* **Your goal**
Using the material that follows, identify and copy each line with the string "creating".
***
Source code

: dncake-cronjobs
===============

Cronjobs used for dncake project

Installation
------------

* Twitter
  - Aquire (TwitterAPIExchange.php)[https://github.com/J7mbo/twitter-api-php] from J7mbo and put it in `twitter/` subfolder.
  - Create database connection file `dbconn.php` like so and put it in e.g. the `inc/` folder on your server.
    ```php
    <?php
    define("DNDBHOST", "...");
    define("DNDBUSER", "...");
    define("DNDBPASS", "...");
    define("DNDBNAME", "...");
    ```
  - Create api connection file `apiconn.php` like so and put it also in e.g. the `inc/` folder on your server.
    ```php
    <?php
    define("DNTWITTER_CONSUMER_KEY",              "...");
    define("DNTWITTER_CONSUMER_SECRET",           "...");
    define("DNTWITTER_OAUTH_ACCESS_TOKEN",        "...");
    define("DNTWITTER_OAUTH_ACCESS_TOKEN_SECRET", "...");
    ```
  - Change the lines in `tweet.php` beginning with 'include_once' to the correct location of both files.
***
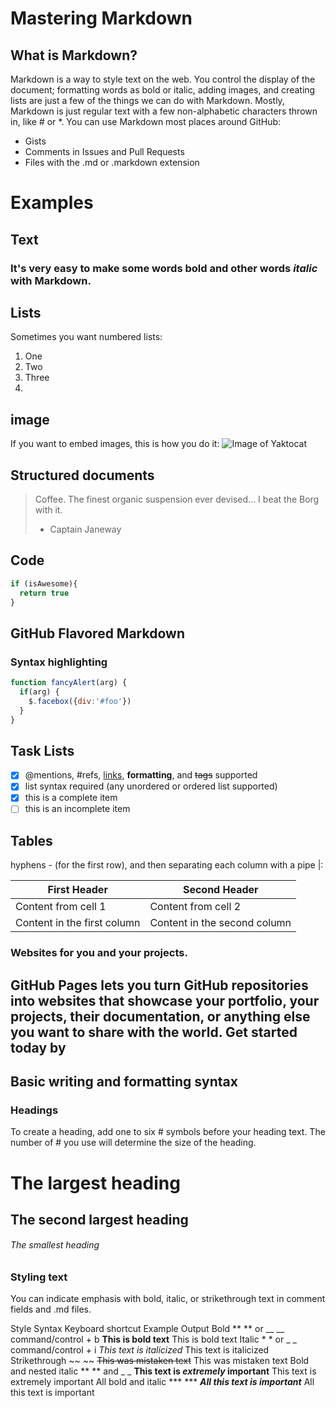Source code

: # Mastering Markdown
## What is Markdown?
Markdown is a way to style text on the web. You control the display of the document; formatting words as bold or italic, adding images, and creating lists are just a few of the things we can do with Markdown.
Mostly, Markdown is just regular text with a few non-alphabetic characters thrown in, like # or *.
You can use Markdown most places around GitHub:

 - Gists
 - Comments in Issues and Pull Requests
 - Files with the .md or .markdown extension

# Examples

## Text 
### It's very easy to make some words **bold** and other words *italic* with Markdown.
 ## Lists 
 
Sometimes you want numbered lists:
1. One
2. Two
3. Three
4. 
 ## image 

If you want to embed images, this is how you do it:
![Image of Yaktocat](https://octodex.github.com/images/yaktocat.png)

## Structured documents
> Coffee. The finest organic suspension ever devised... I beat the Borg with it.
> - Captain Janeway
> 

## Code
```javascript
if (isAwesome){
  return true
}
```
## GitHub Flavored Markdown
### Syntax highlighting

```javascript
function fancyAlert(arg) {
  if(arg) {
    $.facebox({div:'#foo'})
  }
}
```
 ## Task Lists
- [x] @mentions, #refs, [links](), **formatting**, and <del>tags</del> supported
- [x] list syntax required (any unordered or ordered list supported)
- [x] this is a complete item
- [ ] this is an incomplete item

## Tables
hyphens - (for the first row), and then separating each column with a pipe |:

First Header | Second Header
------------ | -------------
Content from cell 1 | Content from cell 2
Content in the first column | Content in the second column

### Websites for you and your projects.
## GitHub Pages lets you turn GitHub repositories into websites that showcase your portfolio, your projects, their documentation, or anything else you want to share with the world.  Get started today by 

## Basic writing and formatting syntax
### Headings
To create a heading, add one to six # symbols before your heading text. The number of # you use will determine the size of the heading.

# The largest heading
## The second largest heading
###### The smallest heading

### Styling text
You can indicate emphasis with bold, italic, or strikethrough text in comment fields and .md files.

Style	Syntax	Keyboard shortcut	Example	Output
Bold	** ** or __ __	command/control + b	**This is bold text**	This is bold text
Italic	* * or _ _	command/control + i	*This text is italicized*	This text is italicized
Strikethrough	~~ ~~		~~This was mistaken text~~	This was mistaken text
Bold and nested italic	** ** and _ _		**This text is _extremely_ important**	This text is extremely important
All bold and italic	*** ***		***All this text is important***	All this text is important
***
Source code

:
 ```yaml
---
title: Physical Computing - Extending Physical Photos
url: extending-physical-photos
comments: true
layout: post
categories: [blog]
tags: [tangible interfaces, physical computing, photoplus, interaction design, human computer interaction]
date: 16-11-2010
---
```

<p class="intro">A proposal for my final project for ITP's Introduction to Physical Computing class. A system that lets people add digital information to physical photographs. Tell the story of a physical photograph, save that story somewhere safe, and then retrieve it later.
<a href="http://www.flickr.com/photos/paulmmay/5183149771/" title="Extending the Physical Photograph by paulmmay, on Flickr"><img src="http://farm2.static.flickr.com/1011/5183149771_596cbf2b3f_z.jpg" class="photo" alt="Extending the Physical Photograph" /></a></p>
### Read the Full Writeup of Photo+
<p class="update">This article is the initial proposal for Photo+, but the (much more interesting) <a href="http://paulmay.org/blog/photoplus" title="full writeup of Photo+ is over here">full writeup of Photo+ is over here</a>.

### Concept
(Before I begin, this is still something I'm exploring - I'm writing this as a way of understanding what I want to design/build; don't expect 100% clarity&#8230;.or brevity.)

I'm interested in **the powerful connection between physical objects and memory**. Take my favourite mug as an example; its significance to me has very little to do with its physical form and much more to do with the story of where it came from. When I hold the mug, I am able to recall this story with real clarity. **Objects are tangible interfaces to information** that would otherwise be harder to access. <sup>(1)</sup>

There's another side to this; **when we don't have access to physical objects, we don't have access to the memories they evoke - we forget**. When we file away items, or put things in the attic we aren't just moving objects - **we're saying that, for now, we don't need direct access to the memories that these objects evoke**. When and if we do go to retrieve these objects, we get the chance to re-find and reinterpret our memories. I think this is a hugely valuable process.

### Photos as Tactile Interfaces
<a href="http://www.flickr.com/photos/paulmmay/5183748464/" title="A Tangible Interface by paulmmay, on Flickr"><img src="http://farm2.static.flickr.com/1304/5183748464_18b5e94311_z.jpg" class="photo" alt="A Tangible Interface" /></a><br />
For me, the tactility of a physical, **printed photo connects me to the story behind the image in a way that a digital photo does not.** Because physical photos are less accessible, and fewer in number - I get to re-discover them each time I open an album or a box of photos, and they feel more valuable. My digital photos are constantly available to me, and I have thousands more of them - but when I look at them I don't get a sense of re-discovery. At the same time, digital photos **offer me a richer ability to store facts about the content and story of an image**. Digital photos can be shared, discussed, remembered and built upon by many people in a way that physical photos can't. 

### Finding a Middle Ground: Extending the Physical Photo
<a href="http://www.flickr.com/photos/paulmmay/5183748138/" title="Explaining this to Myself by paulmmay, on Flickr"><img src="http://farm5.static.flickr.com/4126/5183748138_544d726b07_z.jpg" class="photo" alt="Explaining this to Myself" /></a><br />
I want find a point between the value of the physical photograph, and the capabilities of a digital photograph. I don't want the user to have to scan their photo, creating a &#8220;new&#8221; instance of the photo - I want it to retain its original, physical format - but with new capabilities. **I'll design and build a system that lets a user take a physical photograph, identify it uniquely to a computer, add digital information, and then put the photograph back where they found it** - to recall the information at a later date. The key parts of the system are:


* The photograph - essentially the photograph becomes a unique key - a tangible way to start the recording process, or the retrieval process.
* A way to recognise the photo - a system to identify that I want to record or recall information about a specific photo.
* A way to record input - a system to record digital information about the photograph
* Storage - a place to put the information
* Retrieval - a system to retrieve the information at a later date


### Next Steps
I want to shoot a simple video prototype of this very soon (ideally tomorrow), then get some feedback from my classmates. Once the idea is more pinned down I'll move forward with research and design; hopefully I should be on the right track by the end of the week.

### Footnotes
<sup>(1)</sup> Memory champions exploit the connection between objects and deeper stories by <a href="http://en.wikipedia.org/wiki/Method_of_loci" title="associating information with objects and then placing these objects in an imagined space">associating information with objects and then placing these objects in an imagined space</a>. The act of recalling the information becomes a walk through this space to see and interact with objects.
***
* **Written response**
Markdown is a way to style text on the web. You control the display of the document; formatting words as bold or italic, adding images, and creating lists are just a few of the things we can do with Markdown.
I want find a point between the value of the physical photograph, and the capabilities of a digital photograph. I don't want the user to have to scan their photo, creating a &#8220;new&#8221; instance of the photo - I want it to retain its original, physical format - but with new capabilities. **I'll design and build a system that lets a user take a physical photograph, identify it uniquely to a computer, add digital information, and then put the photograph back where they found it** - to recall the information at a later date. The key parts of the system are:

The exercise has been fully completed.